But speaking on Channels Television’s Sunrise Daily, IPMAN’s Public Relations Officer, Okanlawon Olanrewaju, said there is no plan by fuel marketers to increase fuel price.
“As far as the independent marketers are concerned, we don’t have plans or plans to increase fuel pump price,” he said on Thursday.
“There is no basis for that for now. There is no signal from NNPC that we should increase. So, we cannot do that on our own except NNPC comes out and says we are going to increase pump price. On our own, there is nothing like that.
“I want to use this opportunity to appeal to the public to stop panic buying. There is nothing like that (fuel price increment). It is just a rumour.”
His comment came hours after the NNPC dismissed having a clash with IPMAN, insisting that subsidy has been entirely removed on petrol months after President Bola Tinubu pronouncement its removal.

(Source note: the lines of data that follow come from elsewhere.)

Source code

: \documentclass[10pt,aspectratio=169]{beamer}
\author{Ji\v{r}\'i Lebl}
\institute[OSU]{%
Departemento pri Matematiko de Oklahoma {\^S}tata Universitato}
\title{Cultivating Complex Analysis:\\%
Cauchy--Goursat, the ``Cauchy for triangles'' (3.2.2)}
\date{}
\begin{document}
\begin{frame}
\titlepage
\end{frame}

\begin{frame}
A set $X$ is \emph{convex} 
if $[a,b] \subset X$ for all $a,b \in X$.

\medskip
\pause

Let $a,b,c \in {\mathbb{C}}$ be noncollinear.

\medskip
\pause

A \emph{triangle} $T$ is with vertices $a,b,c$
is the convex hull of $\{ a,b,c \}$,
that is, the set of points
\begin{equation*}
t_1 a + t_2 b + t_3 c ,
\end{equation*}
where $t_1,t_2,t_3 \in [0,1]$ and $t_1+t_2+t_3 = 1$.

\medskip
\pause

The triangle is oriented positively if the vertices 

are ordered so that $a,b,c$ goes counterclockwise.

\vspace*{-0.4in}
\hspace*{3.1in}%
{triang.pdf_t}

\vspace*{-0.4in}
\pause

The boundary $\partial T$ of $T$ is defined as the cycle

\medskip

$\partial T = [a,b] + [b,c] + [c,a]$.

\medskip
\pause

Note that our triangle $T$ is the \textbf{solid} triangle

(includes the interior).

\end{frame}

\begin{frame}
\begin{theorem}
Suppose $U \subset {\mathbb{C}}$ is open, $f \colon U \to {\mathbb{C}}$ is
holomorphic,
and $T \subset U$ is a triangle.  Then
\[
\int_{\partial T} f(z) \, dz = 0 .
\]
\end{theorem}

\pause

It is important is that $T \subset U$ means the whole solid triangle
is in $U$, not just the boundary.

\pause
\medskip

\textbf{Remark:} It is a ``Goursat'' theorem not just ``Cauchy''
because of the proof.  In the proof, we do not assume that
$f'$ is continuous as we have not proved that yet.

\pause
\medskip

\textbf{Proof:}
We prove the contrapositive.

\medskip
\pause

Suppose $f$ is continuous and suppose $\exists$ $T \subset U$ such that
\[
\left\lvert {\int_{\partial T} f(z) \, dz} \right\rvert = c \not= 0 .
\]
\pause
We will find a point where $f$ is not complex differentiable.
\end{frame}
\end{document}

Tinubu had in his May 29 inauguration said the 2023 budget made no provision for fuel subsidy and that it was no longer justifiable.
The declaration saw petrol per litre jumping from around N184 to over N600 in several parts of the country. The removal of fuel subsidy also came with attendant economic crises with food inflation moving to an all-time high.
Oil marketers had also threatened to raise the price per litre of petrol over fluctuating and scarce foreign exchange used to secure the essential commodity.
However, the implementation of subsidy removal has been a subject of controversy with the World Bank saying that the NNPC was not transparent about the financial gains from it.